Whether ritual or fad, fasting in Goa is catching on
BY MITA ARORA
Around the world, various cultures and regions have always observed fasting as part of rituals meant to promote family members’ health and well-being. For several decades, Goa has also seen a large number of people observe fasts.
I recently got in contact with a lot of these folks as some were getting ready to celebrate Karwa Chauth, which is primarily observed by married women in North India. They mentioned that people who have moved to Goa from the North celebrate other festivals as well.
Indu Kaushik, a resident of Calangute, shared, “I have always had a strong faith and determination to observe fasts on numerous auspicious days, whether it’s Karwa Chauth, Mahashivratri, Navratri, Janmashtami and more. My religious beliefs are profound and sentimental to me.”
For Indu, fasting is a belief that is supported by scientific evidence. “Simultaneously, I am someone who deals with life logically. Therefore, I am aware of the benefits that come with observing such fasts. The West has started calling it intermittent fasting and more, but it has always been a significant part of my culture. Fasting has numerous scientifically proven benefits, such as body detoxification and lowered blood pressure, among others,” she added.
Though there are many ways to fast for better health, intermittent fasting is the method that has attracted the most attention.
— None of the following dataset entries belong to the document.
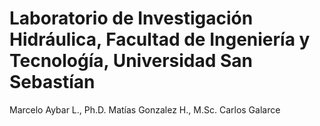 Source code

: Laboratorio de Investigación Hidráulica, Facultad de Ingeniería y Tecnoloǵía, Universidad San Sebastían
=======================================
Marcelo Aybar L., Ph.D. 
Matías Gonzalez H., M.Sc.
Carlos Galarce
Some of its adherents have reported that this specific fasting has assisted them in obtaining numerous additional health advantages in addition to weight loss.
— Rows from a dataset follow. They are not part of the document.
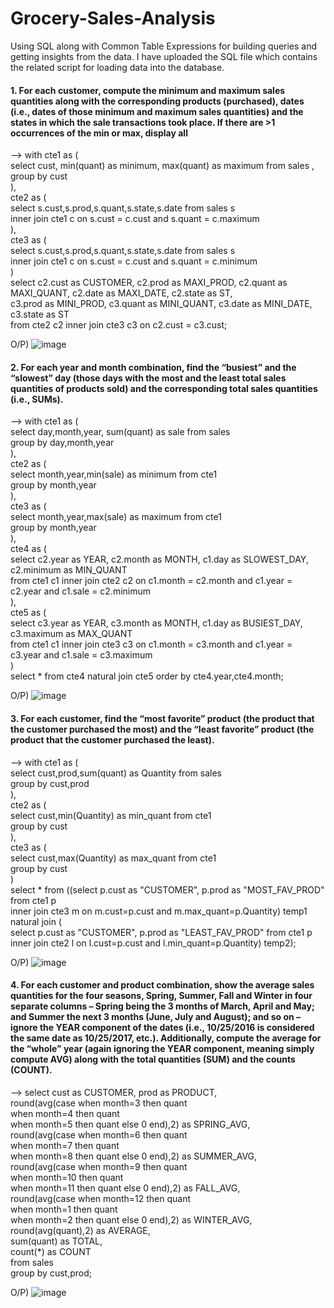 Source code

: # Grocery-Sales-Analysis
Using SQL along with Common Table Expressions for building queries and getting insights from the data. I have uploaded the SQL file which contains the related script for loading data into the database.

#### 1. For each customer, compute the minimum and maximum sales quantities along with the corresponding products (purchased), dates (i.e., dates of those minimum and maximum sales quantities) and the states in which the sale transactions took place. If there are >1 occurrences of the min or max, display all

--> with cte1 as ( <br/>
select cust, min(quant) as minimum, max(quant) as maximum from sales ,<br/>
group by cust<br/>
),<br/>
cte2 as (<br/>
select s.cust,s.prod,s.quant,s.state,s.date from sales s<br/>
inner join cte1 c on s.cust = c.cust and s.quant = c.maximum<br/>
),<br/>
cte3 as (<br/>
select s.cust,s.prod,s.quant,s.state,s.date from sales s<br/>
inner join cte1 c on s.cust = c.cust and s.quant = c.minimum<br/>
)<br/>
select c2.cust as CUSTOMER, c2.prod as MAXI_PROD, c2.quant as MAXI_QUANT, c2.date as MAXI_DATE, c2.state as ST, <br/>
                            c3.prod as MINI_PROD, c3.quant as MINI_QUANT, c3.date as MINI_DATE, c3.state as ST<br/>
                            from cte2 c2 inner join cte3 c3 on c2.cust = c3.cust;<br/>

O/P) ![image](https://github.com/user-attachments/assets/d0e9888d-b358-4f72-881a-6f2f396cd821)

#### 2. For each year and month combination, find the “busiest” and the “slowest” day (those days with the most and the least total sales quantities of products sold) and the corresponding total sales quantities (i.e., SUMs).

--> with cte1 as (<br/>
select day,month,year, sum(quant) as sale from sales<br/>
group by day,month,year<br/>
),<br/>
cte2 as (<br/>
 select month,year,min(sale) as minimum from cte1<br/>
 group by month,year<br/>
),<br/>
cte3 as (<br/>
 select month,year,max(sale) as maximum from cte1<br/>
 group by month,year<br/>
),<br/>
cte4 as (<br/>
select c2.year as YEAR, c2.month as MONTH, c1.day as SLOWEST_DAY, c2.minimum as MIN_QUANT<br/>
from cte1 c1 inner join cte2 c2 on c1.month = c2.month and c1.year = c2.year and c1.sale = c2.minimum<br/>
),<br/>
cte5 as (<br/>
select c3.year as YEAR, c3.month as MONTH, c1.day as BUSIEST_DAY, c3.maximum as MAX_QUANT<br/>
from cte1 c1 inner join cte3 c3 on c1.month = c3.month and c1.year = c3.year and c1.sale = c3.maximum<br/>
)<br/>
select * from cte4 natural join cte5 order by cte4.year,cte4.month;<br/>

O/P) ![image](https://github.com/user-attachments/assets/18506343-4927-40cc-bdd6-96f205bde907)

#### 3. For each customer, find the “most favorite” product (the product that the customer purchased the most) and the “least favorite” product (the product that the customer purchased the least).

--> with cte1 as (<br/>
  select cust,prod,sum(quant) as Quantity from sales<br/>
	group by cust,prod<br/>
),<br/>
cte2 as (<br/>
   select cust,min(Quantity) as min_quant from cte1<br/>
	group by cust<br/>
),<br/>
cte3 as (<br/>
   select cust,max(Quantity) as max_quant from cte1<br/>
	group by cust<br/>
)<br/>
select * from ((select p.cust as "CUSTOMER", p.prod as "MOST_FAV_PROD" from cte1 p<br/>
inner join cte3 m on m.cust=p.cust and m.max_quant=p.Quantity) temp1<br/>
natural join (<br/>
select p.cust as "CUSTOMER", p.prod as "LEAST_FAV_PROD" from cte1 p<br/>
inner join cte2 l on l.cust=p.cust and l.min_quant=p.Quantity) temp2);<br/>

O/P) ![image](https://github.com/user-attachments/assets/68115ea3-5edc-43ff-847e-c841f8cd2957)

#### 4. For each customer and product combination, show the average sales quantities for the four seasons, Spring, Summer, Fall and Winter in four separate columns – Spring being the 3 months of March, April and May; and Summer the next 3 months (June, July and August); and so on – ignore the YEAR component of the dates (i.e., 10/25/2016 is considered the same date as 10/25/2017, etc.). Additionally, compute the average for the “whole” year (again ignoring the YEAR component, meaning simply compute AVG) along with the total quantities (SUM) and the counts (COUNT).

--> select cust as CUSTOMER, prod as PRODUCT,<br/>
round(avg(case when month=3 then quant <br/>
         when month=4 then quant <br/>
         when month=5 then quant else 0 end),2) as SPRING_AVG,<br/>
round(avg(case when month=6 then quant <br/>
         when month=7 then quant <br/>
         when month=8 then quant else 0 end),2) as SUMMER_AVG,<br/>
round(avg(case when month=9 then quant <br/>
         when month=10 then quant <br/>
         when month=11 then quant else 0 end),2) as FALL_AVG,<br/>
round(avg(case when month=12 then quant <br/>
         when month=1 then quant <br/>
         when month=2 then quant else 0 end),2) as WINTER_AVG,<br/>
round(avg(quant),2) as AVERAGE,<br/>
sum(quant) as TOTAL,<br/>
count(*) as COUNT<br/>
from sales<br/>
group by cust,prod;<br/>

O/P) ![image](https://github.com/user-attachments/assets/bde40a4c-f528-481f-888a-633f84232126)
Manisha Vashishth, resident of Old Goa has indicated, “Intermittent fasting has gained popularity as a dietary approach with potential health benefits. It involves cycling between periods of fasting and eating. I have been practicing it for more than five years. I have started with a 16-hour fasting window and an 8-hour eating window, and have gradually increased my fasting duration to 18-20 hours. Additionally, sometimes I practice OMAD (One Meal a Day). These variations in my fasting routine provides unique benefits.”
She further added, “I am experiencing positive outcomes from intermittent fasting, like increased energy levels, a sense of lightness in the body, clearer skin, weight or inch loss and reduced sugar cravings. It’s important to note that the effects of intermittent fasting can vary from person to person.”
Carlos, a resident of Porvorim, revealed that his heavy alcohol consumption and poor eating habits had once led him to have serious health-related issues. Over the past few years, this practice has helped him lose almost 30 kg of weight and reversed his type 2 diabetes.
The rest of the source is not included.